• **Task instructions**:
From the records below, give the number of lines that include the word "valeur". Add no other words.

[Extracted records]
───

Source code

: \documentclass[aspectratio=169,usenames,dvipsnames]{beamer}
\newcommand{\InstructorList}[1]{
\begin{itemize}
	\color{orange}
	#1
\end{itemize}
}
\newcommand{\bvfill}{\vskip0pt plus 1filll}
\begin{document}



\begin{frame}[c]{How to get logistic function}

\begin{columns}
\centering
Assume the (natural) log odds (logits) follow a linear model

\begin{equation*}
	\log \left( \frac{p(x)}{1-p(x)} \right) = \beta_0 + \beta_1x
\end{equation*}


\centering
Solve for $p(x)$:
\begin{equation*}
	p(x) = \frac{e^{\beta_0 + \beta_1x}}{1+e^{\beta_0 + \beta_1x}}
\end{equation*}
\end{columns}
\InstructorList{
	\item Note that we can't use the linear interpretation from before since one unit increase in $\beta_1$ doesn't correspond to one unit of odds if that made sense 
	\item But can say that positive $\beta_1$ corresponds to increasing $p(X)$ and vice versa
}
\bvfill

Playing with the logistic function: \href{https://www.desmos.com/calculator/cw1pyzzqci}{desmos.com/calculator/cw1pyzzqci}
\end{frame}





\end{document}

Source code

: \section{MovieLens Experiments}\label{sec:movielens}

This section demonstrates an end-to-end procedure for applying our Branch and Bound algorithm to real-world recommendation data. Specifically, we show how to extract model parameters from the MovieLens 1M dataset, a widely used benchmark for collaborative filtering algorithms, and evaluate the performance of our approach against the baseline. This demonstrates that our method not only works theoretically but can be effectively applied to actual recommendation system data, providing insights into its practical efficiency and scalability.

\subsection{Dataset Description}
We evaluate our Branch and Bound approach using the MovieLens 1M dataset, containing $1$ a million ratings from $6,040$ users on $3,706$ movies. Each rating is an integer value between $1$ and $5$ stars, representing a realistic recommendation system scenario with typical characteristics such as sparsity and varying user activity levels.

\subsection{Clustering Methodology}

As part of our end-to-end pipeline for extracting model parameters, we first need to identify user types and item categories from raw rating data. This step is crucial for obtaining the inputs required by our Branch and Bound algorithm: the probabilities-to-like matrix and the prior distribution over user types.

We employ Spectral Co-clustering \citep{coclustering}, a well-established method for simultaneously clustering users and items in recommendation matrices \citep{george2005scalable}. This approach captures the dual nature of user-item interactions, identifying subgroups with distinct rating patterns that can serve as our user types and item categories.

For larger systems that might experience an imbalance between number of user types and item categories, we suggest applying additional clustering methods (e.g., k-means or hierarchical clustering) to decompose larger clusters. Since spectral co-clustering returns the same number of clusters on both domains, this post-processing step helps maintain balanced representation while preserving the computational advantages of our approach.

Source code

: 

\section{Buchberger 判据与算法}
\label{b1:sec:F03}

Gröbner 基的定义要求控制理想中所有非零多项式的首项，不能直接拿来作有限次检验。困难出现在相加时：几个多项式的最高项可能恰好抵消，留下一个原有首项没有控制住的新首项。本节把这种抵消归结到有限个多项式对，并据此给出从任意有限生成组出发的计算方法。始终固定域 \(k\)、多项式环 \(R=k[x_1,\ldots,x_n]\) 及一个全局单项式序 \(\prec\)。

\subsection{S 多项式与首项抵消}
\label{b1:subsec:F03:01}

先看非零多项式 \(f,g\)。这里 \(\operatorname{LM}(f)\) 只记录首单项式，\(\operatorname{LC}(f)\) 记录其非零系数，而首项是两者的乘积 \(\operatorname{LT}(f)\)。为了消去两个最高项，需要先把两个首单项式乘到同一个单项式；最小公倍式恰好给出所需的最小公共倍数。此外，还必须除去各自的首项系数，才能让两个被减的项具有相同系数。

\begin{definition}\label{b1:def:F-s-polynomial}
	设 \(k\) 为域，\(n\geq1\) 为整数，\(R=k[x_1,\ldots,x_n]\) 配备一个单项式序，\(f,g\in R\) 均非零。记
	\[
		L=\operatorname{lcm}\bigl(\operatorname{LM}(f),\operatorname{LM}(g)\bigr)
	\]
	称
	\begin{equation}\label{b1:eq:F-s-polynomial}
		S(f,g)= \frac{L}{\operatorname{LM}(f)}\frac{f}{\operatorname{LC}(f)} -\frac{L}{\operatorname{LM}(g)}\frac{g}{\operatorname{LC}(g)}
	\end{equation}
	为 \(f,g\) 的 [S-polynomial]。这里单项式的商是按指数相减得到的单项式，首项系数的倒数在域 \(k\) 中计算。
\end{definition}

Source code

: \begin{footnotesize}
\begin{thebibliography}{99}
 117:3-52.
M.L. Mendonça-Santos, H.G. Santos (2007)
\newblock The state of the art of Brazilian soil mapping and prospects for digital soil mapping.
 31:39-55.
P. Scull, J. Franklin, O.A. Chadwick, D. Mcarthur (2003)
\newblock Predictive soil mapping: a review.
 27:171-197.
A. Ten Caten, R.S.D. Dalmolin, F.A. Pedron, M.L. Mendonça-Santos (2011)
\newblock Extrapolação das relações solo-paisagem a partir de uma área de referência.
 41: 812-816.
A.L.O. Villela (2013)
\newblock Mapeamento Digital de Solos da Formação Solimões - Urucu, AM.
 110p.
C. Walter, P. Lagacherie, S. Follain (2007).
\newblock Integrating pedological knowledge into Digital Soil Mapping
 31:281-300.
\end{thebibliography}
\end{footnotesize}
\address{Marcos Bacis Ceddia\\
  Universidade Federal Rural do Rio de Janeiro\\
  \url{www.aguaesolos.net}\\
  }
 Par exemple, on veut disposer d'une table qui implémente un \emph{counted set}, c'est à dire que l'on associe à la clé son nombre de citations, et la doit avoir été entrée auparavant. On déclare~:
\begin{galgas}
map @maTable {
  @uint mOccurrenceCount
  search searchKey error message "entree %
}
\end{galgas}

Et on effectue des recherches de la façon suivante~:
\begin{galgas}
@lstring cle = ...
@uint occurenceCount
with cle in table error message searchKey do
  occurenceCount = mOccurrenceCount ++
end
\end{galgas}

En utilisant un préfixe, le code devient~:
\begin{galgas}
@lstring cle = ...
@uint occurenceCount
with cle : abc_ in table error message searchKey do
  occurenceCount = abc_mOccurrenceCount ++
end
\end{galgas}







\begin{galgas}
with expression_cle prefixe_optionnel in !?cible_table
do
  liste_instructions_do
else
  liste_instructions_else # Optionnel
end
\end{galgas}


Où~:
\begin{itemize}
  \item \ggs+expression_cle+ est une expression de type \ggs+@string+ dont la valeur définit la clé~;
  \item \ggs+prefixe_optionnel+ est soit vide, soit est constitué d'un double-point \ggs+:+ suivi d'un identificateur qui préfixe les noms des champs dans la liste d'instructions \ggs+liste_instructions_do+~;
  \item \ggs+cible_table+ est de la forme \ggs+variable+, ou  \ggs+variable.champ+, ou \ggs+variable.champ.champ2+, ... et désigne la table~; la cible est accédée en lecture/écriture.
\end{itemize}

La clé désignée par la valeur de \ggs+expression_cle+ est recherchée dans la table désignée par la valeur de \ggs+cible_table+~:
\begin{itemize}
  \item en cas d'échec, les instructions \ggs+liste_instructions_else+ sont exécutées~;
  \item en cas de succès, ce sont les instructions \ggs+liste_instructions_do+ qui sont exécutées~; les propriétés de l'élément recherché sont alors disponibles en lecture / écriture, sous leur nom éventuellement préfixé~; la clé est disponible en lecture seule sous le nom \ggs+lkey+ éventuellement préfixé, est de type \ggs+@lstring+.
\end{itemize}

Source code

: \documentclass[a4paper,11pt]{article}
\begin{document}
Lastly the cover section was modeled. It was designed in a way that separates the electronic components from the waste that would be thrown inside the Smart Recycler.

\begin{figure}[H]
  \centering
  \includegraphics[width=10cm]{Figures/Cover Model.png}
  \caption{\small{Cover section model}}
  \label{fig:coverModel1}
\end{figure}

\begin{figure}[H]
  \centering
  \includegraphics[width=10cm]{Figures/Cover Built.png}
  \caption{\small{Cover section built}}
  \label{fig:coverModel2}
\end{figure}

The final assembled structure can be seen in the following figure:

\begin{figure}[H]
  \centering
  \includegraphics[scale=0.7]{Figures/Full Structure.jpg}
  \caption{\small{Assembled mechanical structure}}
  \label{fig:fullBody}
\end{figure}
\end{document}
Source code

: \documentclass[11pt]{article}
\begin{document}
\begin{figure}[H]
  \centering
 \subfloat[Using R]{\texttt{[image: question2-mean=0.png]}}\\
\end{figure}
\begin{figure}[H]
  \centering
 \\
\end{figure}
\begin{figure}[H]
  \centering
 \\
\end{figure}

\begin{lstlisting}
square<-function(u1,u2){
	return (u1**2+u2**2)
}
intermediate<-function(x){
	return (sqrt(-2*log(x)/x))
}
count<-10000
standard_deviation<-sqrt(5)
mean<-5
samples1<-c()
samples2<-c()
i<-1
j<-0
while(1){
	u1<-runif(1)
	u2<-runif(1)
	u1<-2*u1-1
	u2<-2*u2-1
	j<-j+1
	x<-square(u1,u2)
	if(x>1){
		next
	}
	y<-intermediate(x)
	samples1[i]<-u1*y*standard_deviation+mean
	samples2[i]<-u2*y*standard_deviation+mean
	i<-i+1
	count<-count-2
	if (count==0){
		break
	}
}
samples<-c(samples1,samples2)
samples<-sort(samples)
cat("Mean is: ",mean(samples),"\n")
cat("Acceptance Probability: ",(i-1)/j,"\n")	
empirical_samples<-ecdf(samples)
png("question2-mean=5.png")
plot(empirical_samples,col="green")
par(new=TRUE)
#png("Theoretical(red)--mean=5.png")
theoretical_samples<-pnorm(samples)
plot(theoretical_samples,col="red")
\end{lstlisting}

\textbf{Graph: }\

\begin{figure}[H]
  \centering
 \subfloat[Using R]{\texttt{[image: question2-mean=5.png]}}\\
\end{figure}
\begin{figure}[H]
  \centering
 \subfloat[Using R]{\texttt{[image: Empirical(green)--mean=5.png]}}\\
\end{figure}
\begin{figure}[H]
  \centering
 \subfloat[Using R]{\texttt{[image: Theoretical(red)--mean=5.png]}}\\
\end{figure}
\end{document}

───

• **Reply to the exercise**:
2